Nedjma (1956) de Kateb Yacine (Points Seuil. 1996)

Quatre jeunes gens dans l’Algérie colonisée par les français. Rachid, Mustapha, Mourad et Lakhdar se font engager comme manœuvres sur des chantiers. Lakhdar sort de prison pour avoir frappé un odieux petit contremaître qui le brimait. Tous les quatre sont, d’une manière ou d’une autre, liés par le sang. Et tous sont attachés à la figure énigmatique de Nedjma (« étoile » en arabe), jeune femme qui finit par devenir le portrait allégorique d’une nation…

Nedjma est construit un peu à la manière des derniers films de Gus Van Sant : par petits segments fragmentaires et cycliques, qui se jouent de la chronologie et proposent de revenir sur un même évènement mais d’un autre point de vue. Pour Kateb Yacine, il ne s’agit pas d’offrir une vision globale de ce que fut l’Algérie de la deuxième guerre mondiale au milieu des années 50 (début de la guerre d’indépendance), mais de proposer, sous formes de bribes, des trajets individuels, de confronter divers points de vue afin d’aboutir à un tableau pointilliste de ce qu’est et pourrait être l’Algérie.

Je trouve le début du roman assez passionnant (la langue de Kateb Yacine est parfaite), l’auteur parvenant très rapidement à créer un climat pesant où ces quatre jeunes algériens sont la proie idéale à la fois du despotisme colonial mais également d’une suspicion généralisée des habitants sédentarisés. Suspectés parce que l’un a été un étudiant agitateur, que l’autre a déserté et que certains d’entre eux ont connu la prison…

Quand arrive la figure de Nedjma, les choses se corsent un peu. Disons que Kateb Yacine tente de nous faire saisir une généalogie extrêmement complexe (j’aurais du noter sur une feuille les liens entre les personnages car j’ai fini par m’y perdre), à base de remariages, d’adoptions et d’incestes. Il ne s’agit plus de dessiner le portrait d’une jeune femme mais d’en faire une allégorie d’un pays né de conflits entre diverses tribus, agitée par des convoitises multiples.

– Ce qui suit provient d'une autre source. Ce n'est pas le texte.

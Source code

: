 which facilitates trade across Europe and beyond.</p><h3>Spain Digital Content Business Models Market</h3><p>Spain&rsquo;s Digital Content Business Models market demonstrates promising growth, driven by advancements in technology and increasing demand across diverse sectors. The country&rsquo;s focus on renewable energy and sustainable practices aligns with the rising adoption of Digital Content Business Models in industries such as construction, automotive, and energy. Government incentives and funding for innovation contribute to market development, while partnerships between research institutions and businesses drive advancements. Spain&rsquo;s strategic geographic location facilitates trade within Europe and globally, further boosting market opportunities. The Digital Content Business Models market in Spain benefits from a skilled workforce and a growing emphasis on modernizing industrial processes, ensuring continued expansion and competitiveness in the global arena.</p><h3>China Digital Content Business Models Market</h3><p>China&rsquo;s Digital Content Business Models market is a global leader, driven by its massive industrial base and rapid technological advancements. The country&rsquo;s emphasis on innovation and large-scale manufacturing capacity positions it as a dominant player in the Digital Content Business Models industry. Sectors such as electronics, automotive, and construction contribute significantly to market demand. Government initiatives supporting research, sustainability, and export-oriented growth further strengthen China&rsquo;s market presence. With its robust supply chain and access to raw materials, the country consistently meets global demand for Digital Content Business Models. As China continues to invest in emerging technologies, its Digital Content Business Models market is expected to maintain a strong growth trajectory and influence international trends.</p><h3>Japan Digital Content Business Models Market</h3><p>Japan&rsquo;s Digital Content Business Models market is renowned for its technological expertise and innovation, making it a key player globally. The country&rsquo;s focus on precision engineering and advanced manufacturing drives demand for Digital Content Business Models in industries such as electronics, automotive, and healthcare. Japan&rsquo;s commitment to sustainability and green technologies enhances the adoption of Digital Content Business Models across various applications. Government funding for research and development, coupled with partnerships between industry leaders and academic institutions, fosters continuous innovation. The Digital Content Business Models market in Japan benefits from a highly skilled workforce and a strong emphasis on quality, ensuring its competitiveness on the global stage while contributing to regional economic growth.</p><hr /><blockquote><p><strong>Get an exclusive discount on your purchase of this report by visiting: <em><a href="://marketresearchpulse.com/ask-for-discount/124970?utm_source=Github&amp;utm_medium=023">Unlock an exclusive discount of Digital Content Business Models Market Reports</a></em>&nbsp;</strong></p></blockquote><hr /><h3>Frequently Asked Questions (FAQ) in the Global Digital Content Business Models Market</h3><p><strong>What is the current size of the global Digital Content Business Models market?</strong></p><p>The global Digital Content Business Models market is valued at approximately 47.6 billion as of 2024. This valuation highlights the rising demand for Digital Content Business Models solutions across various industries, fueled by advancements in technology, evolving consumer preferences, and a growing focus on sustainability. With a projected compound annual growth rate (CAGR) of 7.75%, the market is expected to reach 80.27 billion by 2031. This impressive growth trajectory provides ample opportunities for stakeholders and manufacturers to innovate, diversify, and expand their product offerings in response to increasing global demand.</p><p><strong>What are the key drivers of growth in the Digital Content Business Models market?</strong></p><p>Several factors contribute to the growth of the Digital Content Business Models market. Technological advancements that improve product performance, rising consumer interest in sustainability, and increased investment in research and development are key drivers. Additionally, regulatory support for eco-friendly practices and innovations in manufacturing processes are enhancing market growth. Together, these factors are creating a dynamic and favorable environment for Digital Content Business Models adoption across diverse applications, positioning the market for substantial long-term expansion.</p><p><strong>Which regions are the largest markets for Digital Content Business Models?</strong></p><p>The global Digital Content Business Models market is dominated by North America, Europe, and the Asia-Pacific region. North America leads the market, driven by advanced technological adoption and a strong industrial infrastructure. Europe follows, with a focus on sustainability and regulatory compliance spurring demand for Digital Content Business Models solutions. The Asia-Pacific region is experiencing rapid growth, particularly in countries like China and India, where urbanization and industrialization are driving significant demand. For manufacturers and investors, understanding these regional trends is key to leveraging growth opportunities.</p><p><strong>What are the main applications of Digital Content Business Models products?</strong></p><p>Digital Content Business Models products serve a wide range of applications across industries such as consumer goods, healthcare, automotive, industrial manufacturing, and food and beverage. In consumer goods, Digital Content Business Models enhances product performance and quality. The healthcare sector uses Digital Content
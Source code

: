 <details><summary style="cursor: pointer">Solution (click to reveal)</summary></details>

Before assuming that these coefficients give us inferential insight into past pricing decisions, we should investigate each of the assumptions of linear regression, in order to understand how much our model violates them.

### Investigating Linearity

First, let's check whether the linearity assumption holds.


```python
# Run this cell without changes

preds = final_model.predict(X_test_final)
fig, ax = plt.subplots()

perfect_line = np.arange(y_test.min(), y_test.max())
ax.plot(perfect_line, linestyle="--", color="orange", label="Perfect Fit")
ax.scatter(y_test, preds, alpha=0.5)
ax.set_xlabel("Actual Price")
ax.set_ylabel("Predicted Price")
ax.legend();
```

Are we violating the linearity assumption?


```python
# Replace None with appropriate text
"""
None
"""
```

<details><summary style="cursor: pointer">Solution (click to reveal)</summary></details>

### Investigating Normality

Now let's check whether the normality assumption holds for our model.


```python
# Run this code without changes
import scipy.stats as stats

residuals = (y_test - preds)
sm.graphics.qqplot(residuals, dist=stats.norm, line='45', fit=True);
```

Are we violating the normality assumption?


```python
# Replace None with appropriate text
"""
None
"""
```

Ce n’est pas inintéressant mais sans doute ne disposé-je pas des pré requis nécessaire pour goûter parfaitement les enjeux du livre. Avec ses incessants flash-back (on revient souvent à l’enfance et l’adolescence des personnages), ses digressions (un voyage avorté vers La Mecque) et ses changements de perspective (la narration est sans arrêt brisée, épousant le rythme de chaque parties du livre, divisées à chaque fois en douze courts chapitres) ; Nedjma est un roman à la fois stimulant et parfois obscur.

D’une certaine manière, c’est un puzzle dont Kateb Yacine assemble petit à petit chaque pièce. Certaines de ces pièces sont absolument magnifiques mais il reste, en fin de compte, beaucoup de trous dans ce puzzle. C’est sans doute la volonté de l’auteur mais pour le lecteur, c’est parfois un peu déroutant…

Voilà donc ma contribution à la littérature du Maghreb, du Proche et Moyen-Orient que je connais également extrêmement mal, mis à part les sublimes quatrains d’Omar Khayyâm (scandaleusement oubliés dans le livre la bibliothèque idéale) et un roman de David Shahar dont je vous ai parlé ici même. Me conseillez-vous Khalil Gibran, Mahfouz, Ben Jelloun et Andrée Chédid ?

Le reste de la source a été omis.